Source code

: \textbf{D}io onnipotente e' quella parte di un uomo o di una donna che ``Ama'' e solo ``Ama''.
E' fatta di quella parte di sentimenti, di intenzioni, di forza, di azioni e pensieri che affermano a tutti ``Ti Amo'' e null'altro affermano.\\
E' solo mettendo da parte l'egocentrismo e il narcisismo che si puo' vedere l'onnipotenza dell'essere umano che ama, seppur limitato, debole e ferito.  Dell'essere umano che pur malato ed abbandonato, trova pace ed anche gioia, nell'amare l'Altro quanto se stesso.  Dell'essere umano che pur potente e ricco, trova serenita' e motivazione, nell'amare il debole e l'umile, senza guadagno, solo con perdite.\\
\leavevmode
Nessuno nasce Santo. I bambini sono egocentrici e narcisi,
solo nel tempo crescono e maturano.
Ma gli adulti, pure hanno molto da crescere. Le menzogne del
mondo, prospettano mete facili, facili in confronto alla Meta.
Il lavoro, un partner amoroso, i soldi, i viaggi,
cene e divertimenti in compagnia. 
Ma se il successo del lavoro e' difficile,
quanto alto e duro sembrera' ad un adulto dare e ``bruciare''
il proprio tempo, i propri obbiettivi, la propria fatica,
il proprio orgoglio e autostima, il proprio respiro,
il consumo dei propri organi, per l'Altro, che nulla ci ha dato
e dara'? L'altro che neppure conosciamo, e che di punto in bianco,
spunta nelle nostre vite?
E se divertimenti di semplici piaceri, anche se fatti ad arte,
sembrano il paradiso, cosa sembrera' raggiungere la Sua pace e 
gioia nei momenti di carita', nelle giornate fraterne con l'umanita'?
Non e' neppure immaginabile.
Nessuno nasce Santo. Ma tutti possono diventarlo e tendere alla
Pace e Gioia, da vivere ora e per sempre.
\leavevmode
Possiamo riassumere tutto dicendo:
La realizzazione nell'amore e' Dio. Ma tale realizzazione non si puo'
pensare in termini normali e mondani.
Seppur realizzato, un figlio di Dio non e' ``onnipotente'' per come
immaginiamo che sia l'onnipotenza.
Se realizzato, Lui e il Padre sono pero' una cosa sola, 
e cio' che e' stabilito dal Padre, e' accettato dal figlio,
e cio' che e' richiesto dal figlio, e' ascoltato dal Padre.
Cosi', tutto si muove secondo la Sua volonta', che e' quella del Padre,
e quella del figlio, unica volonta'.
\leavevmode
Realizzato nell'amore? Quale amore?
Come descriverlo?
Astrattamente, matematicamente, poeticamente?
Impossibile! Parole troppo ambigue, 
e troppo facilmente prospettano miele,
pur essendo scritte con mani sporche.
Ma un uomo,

----

**Required action:** Your answer should contain every entry, transcribed exactly.

**Response area:**
Source code

: \textbf{D}io onnipotente e' quella parte di un uomo o di una donna che ``Ama'' e solo ``Ama''.
E' fatta di quella parte di sentimenti, di intenzioni, di forza, di azioni e pensieri che affermano a tutti ``Ti Amo'' e null'altro affermano.\\
E' solo mettendo da parte l'egocentrismo e il narcisismo che si puo' vedere l'onnipotenza dell'essere umano che ama, seppur limitato, debole e ferito.  Dell'essere umano che pur malato ed abbandonato, trova pace ed anche gioia, nell'amare l'Altro quanto se stesso.  Dell'essere umano che pur potente e ricco, trova serenita' e motivazione, nell'amare il debole e l'umile, senza guadagno, solo con perdite.\\
\leavevmode
Nessuno nasce Santo. I bambini sono egocentrici e narcisi,
solo nel tempo crescono e maturano.
Ma gli adulti, pure hanno molto da crescere. Le menzogne del
mondo, prospettano mete facili, facili in confronto alla Meta.
Il lavoro, un partner amoroso, i soldi, i viaggi,
cene e divertimenti in compagnia. 
Ma se il successo del lavoro e' difficile,
quanto alto e duro sembrera' ad un adulto dare e ``bruciare''
il proprio tempo, i propri obbiettivi, la propria fatica,
il proprio orgoglio e autostima, il proprio respiro,
il consumo dei propri organi, per l'Altro, che nulla ci ha dato
e dara'? L'altro che neppure conosciamo, e che di punto in bianco,
spunta nelle nostre vite?
E se divertimenti di semplici piaceri, anche se fatti ad arte,
sembrano il paradiso, cosa sembrera' raggiungere la Sua pace e 
gioia nei momenti di carita', nelle giornate fraterne con l'umanita'?
Non e' neppure immaginabile.
Nessuno nasce Santo. Ma tutti possono diventarlo e tendere alla
Pace e Gioia, da vivere ora e per sempre.
\leavevmode
Possiamo riassumere tutto dicendo:
La realizzazione nell'amore e' Dio. Ma tale realizzazione non si puo'
pensare in termini normali e mondani.
Seppur realizzato, un figlio di Dio non e' ``onnipotente'' per come
immaginiamo che sia l'onnipotenza.
Se realizzato, Lui e il Padre sono pero' una cosa sola, 
e cio' che e' stabilito dal Padre, e' accettato dal figlio,
e cio' che e' richiesto dal figlio, e' ascoltato dal Padre.
Cosi', tutto si muove secondo la Sua volonta', che e' quella del Padre,
e quella del figlio, unica volonta'.
\leavevmode
Realizzato nell'amore? Quale amore?
Come descriverlo?
Astrattamente, matematicamente, poeticamente?
Impossibile! Parole troppo ambigue, 
e troppo facilmente prospettano miele,
pur essendo scritte con mani sporche.
Ma un uomo,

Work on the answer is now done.